Firstly, peremptory challenges are used during voir dire (jury selection) to dismiss potential jurors without cause. This means, as long as the motivation is not rooted in race or gender, a juror can be excused, using a peremptory challenge, without showing that he or she cannot be fair and impartial, is incapacitated, is incompetent, is related to any party or witness, is a participant in previous litigation on the same matter, all of which are what constitutes cause. Given that courts, especially with regard to misdemeanor cases, limit voir dire to as little as ten minutes for each side, peremptory challenges serve as the last line of defense for attorneys to dismiss jurors who may be overly partial to the opposing side. Remember, voir dire occurs in open court, so jurors’ answers to questions posed by attorneys are not always honest, given the nature of the process. Peremptory challenges allow attorneys to excuse jurors who they feel may be “hiding the ball,” absent a showing of cause.
Now for a little history; peremptory challenges are rooted in Roman law, where both sides were allowed to select 100 potential jurors, and both sides were afforded 50 peremptory challenges to dismiss jurors, thereby leaving 100 of the initial 200 jurors, to decide the case.
In California, the right to peremptory challenges is almost as old as the state; California Code of Civil Procedure Section 231 was enacted in 1851, and later codified in 1872. Under CCCP Section 231, a person alleged to have committed a crime in a criminal case, where the punishment may exceed 90 days, is afforded 10 peremptory challenges, and six peremptory challenges are allowed for those facing misdemeanors with a sentence of 90 days or less.
SB 794 aims change over 160 years of California law, by reducing the number of peremptory challenges, in misdemeanor cases, to five, regardless of the amount of potential custody time. This will affect the People’s ability to have a fair trial, and more worrisome, it will make it harder for criminal defendants to receive a fair trial, especially in conservative counties like Orange County.

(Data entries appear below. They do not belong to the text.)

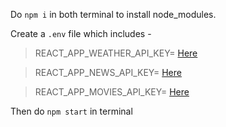 Do `npm i` in both terminal to install node_modules.

Create a `.env` file which includes -

> REACT_APP_WEATHER_API_KEY= [Here](https://openweathermap.org/api)

> REACT_APP_NEWS_API_KEY= [Here](https://newsapi.org/)

> REACT_APP_MOVIES_API_KEY= [Here](https://developer.themoviedb.org/docs/getting-started)

Then do `npm start` in terminal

This bill is opposed by both the California District Attorneys Association and the California Public Defender’s Association, two groups which rarely agree on anything. It is safe to say that any gains in judicial economy will be offset by juries that are less diverse, less informed, and more prejudiced towards one side or the other.
The right to a fair trial is the cornerstone of a free and open democracy; SB 794 will have the effect of eroding that right and creating adverse consequences for our democratic society.